Dataset excerpts
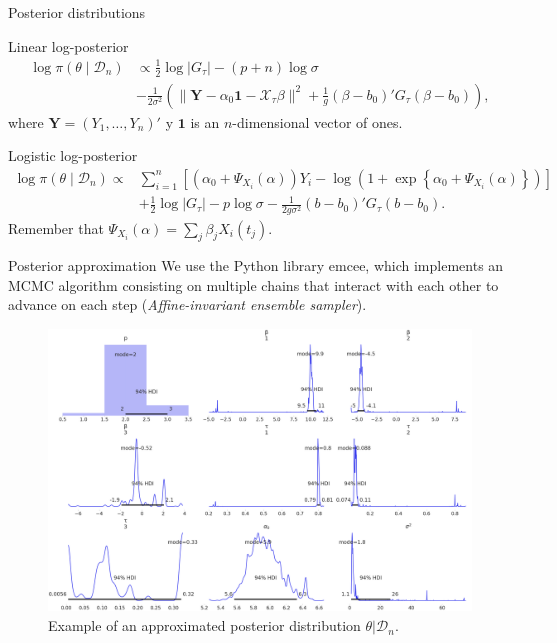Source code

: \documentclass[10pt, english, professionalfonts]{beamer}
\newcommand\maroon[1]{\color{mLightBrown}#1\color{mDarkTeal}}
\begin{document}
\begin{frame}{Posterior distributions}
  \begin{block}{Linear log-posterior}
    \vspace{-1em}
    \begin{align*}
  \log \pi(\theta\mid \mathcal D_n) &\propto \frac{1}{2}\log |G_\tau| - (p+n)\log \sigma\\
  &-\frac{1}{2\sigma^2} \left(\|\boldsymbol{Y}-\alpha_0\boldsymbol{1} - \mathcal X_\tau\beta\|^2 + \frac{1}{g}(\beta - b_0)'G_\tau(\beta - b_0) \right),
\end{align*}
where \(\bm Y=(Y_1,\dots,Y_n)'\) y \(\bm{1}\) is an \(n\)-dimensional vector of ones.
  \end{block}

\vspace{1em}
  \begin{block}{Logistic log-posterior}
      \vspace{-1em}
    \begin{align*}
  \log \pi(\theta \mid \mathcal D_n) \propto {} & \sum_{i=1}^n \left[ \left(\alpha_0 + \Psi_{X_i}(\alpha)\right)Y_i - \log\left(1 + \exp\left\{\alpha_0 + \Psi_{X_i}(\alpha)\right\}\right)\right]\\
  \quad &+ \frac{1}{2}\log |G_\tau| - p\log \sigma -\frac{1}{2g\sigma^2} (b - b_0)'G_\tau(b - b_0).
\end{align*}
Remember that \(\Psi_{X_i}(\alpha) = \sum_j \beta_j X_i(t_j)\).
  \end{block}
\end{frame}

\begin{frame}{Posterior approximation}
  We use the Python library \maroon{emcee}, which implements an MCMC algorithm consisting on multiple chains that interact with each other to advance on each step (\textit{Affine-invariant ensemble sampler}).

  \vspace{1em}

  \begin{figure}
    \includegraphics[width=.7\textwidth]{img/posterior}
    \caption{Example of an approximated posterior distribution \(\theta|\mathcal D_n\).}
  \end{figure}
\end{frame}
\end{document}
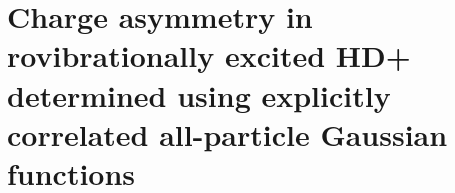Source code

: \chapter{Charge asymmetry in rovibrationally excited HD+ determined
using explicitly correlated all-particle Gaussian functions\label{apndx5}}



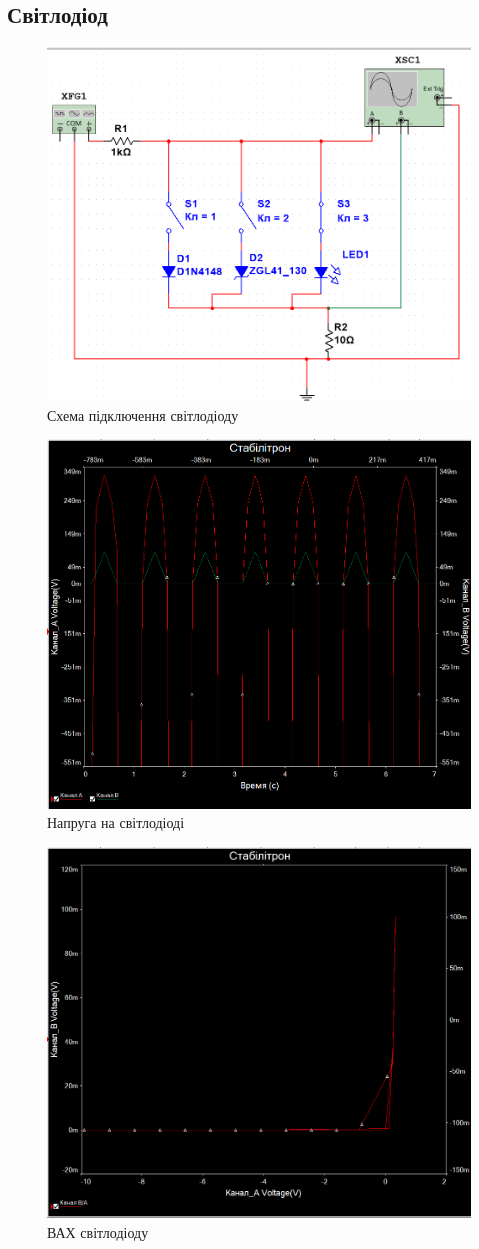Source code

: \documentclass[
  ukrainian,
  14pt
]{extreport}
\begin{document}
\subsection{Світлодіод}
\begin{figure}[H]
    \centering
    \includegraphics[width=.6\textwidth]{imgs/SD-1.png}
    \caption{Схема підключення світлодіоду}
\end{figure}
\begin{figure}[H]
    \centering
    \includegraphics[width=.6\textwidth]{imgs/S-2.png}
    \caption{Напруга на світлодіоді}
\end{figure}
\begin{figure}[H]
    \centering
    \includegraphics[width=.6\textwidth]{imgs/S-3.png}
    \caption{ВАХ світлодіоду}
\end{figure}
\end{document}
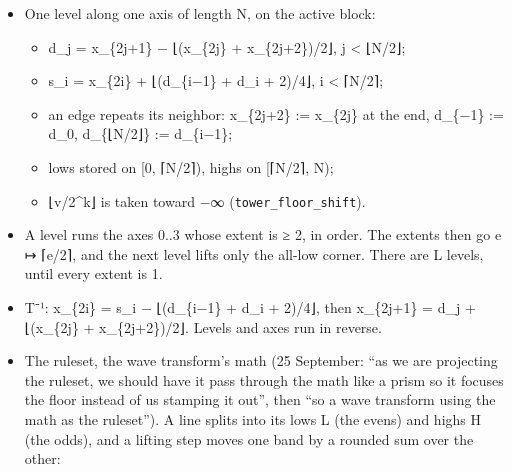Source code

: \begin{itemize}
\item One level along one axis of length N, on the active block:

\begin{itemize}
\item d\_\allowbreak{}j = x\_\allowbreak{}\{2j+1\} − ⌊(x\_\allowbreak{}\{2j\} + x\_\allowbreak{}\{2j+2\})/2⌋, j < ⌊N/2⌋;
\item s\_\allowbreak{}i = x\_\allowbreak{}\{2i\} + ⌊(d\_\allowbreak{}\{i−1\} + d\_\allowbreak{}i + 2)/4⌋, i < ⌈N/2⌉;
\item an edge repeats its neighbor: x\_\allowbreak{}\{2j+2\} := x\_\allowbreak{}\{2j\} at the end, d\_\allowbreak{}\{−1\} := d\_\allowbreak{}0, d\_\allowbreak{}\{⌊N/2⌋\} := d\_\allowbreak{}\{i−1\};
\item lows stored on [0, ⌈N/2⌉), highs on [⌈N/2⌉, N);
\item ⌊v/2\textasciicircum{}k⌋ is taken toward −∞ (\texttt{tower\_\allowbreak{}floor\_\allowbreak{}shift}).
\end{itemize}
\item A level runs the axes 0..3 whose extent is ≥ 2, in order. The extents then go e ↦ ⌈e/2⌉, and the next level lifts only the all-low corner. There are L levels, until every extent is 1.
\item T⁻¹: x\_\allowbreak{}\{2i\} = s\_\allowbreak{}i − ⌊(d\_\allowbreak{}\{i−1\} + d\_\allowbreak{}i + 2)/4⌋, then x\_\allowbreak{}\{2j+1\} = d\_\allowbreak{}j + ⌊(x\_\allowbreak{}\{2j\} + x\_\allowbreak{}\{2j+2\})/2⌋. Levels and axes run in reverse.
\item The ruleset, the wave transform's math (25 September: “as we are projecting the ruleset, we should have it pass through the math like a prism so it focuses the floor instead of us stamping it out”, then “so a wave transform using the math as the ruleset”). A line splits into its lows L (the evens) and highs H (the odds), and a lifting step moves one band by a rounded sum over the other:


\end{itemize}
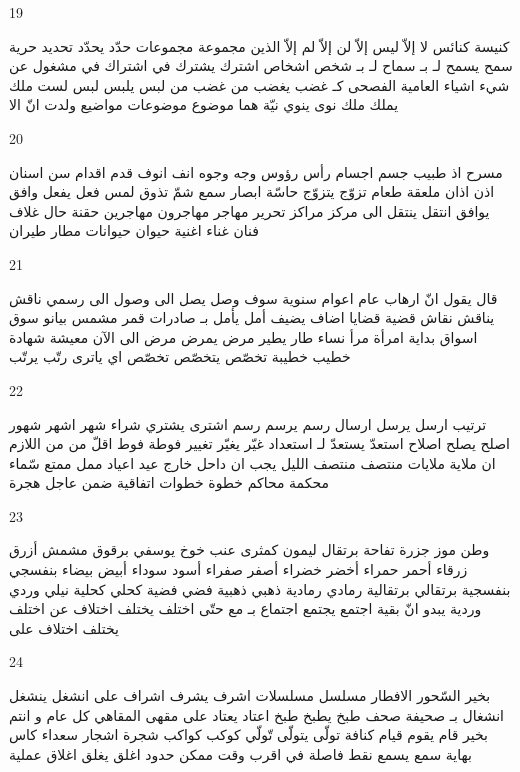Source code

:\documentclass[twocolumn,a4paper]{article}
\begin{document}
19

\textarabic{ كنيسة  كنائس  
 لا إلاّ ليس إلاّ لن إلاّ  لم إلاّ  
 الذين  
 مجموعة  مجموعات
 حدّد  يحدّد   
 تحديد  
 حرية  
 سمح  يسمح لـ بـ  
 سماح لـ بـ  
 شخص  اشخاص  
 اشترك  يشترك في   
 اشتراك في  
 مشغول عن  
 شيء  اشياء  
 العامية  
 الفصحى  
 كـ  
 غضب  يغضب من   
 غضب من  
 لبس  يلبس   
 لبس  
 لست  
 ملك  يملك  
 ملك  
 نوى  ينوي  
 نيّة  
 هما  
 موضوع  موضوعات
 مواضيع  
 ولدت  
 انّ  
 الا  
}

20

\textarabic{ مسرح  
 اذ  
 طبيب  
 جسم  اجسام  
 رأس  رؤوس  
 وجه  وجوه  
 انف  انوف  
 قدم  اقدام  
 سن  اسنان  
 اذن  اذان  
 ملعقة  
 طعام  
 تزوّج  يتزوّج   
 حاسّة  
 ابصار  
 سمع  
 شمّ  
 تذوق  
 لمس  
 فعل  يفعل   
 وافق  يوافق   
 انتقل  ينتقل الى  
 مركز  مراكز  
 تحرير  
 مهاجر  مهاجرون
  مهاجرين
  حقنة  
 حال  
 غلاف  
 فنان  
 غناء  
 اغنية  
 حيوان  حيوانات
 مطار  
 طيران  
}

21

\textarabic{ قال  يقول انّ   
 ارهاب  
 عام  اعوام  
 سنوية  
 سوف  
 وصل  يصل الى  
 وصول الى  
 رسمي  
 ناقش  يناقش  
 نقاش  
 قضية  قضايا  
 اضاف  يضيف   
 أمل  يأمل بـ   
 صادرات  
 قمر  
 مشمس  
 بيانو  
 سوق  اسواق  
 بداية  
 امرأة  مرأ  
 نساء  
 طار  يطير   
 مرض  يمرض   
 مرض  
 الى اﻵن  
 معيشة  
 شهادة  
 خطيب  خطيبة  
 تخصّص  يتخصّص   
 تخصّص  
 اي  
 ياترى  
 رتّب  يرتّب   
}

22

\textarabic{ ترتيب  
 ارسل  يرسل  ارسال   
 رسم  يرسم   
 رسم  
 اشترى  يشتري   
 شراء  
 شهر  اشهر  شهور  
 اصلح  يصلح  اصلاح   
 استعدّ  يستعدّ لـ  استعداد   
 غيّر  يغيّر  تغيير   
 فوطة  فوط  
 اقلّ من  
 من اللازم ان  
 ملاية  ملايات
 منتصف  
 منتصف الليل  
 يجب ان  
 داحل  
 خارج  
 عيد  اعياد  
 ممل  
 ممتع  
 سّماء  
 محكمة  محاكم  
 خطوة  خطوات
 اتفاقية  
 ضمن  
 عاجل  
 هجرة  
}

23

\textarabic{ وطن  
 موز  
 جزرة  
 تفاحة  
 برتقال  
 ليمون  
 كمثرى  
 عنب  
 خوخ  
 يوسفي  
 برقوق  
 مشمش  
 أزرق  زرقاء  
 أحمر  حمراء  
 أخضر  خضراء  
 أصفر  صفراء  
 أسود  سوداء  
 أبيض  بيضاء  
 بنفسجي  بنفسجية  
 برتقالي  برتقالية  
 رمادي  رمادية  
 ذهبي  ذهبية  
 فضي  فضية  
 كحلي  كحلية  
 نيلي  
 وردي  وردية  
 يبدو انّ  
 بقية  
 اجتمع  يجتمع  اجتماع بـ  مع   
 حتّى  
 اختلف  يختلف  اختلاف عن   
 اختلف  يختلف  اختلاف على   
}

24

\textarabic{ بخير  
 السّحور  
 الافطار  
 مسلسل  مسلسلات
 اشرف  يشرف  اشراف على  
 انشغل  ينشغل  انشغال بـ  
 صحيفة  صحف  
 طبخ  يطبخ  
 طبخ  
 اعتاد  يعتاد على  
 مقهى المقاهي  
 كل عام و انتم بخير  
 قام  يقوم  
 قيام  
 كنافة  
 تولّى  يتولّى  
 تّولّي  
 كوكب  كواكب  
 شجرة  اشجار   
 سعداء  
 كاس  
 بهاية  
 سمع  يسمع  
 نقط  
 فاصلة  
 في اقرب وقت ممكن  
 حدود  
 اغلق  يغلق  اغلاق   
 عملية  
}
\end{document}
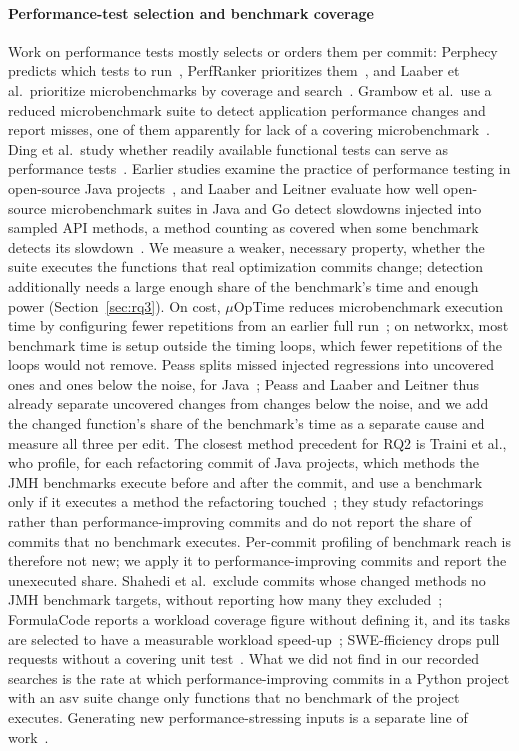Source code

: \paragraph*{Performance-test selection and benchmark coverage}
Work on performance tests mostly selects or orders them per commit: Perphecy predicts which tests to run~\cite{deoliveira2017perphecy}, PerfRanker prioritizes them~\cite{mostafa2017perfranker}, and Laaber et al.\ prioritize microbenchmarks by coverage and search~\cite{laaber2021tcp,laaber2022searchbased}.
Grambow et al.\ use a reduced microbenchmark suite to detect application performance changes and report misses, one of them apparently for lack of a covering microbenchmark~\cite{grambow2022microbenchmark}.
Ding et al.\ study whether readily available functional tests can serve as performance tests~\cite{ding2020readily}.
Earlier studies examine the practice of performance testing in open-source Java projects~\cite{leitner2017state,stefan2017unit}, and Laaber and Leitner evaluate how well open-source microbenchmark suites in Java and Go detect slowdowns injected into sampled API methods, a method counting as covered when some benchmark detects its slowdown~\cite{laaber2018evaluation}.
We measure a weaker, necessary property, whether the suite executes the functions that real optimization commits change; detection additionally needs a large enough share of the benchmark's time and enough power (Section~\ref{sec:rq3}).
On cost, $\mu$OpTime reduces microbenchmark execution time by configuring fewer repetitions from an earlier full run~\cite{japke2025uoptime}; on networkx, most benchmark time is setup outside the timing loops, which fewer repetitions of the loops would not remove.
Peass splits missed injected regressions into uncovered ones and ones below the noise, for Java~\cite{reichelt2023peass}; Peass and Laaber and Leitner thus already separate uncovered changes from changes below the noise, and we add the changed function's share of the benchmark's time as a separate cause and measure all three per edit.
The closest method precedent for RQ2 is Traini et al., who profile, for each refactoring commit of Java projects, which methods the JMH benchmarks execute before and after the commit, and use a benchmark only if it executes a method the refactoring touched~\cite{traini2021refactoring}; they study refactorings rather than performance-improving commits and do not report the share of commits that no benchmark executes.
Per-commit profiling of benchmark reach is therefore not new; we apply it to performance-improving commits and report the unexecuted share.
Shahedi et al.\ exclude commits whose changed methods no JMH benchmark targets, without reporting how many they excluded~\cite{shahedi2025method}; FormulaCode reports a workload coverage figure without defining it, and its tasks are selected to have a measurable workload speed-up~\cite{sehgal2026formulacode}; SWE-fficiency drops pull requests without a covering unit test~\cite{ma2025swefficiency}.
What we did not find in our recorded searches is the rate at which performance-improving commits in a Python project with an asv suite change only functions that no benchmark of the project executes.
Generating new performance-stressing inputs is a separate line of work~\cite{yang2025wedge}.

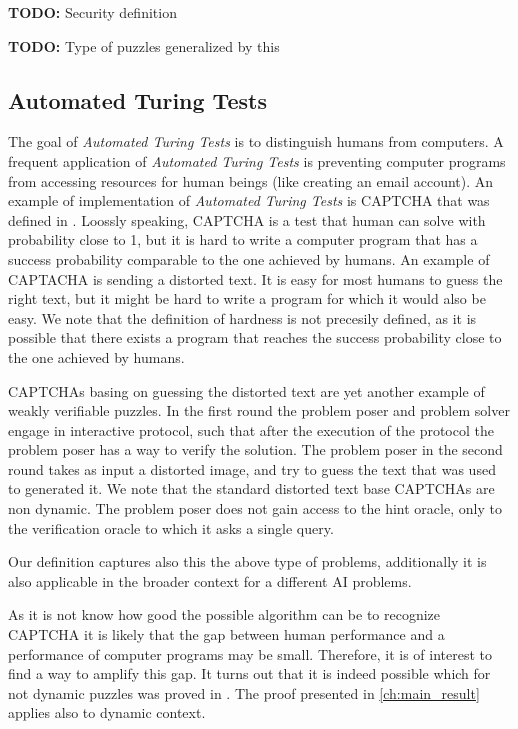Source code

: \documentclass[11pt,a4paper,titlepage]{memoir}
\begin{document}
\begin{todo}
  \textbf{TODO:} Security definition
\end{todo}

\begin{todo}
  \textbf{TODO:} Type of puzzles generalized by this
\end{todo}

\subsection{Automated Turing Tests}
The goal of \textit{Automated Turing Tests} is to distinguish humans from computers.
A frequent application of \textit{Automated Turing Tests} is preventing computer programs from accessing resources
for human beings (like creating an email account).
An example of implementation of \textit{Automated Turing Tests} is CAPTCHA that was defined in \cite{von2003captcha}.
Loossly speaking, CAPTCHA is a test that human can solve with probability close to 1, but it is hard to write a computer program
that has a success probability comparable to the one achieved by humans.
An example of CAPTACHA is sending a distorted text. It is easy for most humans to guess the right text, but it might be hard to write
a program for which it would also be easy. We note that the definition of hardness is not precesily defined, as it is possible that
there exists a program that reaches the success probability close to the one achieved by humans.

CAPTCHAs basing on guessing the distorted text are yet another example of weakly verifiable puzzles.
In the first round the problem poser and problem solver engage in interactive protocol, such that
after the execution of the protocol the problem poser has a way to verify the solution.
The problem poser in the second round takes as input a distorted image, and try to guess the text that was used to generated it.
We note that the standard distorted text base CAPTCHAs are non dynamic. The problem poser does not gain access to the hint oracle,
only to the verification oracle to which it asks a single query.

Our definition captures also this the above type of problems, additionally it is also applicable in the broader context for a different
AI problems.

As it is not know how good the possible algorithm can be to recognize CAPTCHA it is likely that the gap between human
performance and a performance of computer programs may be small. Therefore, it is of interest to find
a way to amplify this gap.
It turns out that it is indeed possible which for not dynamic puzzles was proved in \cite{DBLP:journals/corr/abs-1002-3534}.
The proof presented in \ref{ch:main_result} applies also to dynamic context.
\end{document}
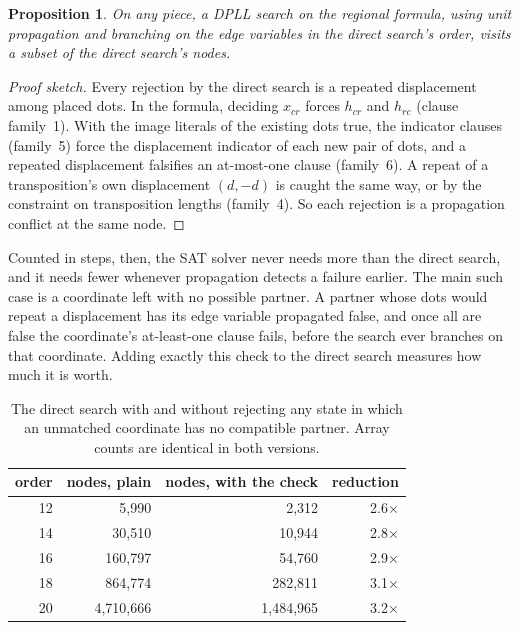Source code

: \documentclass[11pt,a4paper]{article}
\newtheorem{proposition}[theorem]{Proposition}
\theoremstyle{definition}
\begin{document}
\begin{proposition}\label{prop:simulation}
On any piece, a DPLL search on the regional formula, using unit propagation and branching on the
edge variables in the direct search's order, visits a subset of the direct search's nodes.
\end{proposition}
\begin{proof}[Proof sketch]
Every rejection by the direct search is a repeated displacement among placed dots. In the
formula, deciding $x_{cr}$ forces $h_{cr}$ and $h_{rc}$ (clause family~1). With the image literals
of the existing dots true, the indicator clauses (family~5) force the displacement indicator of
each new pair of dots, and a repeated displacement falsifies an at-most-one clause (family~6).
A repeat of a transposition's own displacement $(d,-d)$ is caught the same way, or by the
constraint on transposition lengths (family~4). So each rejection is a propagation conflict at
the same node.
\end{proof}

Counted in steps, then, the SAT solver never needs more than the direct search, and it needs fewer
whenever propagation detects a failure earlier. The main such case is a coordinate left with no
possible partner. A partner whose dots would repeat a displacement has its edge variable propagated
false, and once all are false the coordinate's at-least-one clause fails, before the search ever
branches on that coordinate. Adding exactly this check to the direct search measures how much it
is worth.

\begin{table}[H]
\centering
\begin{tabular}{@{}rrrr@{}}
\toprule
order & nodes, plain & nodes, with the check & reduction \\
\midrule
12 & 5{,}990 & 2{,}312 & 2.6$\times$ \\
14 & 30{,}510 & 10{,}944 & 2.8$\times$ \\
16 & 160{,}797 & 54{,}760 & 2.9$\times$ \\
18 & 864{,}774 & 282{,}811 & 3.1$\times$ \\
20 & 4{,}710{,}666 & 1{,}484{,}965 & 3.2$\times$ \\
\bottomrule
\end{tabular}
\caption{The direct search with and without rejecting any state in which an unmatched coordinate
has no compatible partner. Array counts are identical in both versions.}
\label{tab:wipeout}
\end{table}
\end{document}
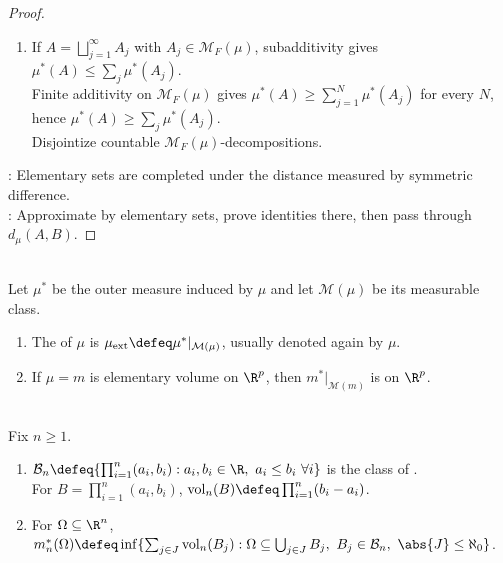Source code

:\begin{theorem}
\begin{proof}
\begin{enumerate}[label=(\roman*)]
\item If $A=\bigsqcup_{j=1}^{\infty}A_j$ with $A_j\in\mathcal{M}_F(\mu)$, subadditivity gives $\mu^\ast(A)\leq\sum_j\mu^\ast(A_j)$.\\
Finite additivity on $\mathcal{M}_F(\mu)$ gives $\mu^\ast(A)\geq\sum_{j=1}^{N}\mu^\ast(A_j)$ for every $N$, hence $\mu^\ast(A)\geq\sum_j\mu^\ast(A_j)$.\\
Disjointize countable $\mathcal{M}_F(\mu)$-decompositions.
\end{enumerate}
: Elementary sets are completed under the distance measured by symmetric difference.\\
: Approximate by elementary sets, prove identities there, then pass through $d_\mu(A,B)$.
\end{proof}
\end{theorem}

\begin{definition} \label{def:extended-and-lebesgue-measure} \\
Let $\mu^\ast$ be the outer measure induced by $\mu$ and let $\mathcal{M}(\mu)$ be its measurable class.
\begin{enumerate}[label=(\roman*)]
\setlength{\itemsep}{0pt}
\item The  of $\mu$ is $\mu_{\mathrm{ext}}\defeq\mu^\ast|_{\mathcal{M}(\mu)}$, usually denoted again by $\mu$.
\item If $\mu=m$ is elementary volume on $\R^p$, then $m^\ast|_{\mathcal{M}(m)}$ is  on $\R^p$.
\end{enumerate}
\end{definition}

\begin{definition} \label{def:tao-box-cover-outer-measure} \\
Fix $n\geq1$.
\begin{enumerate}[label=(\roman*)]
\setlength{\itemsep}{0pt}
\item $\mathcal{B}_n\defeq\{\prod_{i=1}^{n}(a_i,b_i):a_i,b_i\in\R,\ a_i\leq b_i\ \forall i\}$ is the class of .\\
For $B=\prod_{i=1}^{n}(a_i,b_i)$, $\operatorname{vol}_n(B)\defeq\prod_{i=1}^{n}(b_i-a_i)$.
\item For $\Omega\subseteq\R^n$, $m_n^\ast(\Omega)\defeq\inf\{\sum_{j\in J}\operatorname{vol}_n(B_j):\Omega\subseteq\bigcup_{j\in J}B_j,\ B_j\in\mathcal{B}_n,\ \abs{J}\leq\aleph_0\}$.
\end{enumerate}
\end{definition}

## INSTRUCTIONS TO FOLLOW
Show the lines of the records that include the string "check".

## ANSWER FOR THE TASK
branches on that coordinate. Adding exactly this check to the direct search measures how much it
order & nodes, plain & nodes, with the check & reduction \\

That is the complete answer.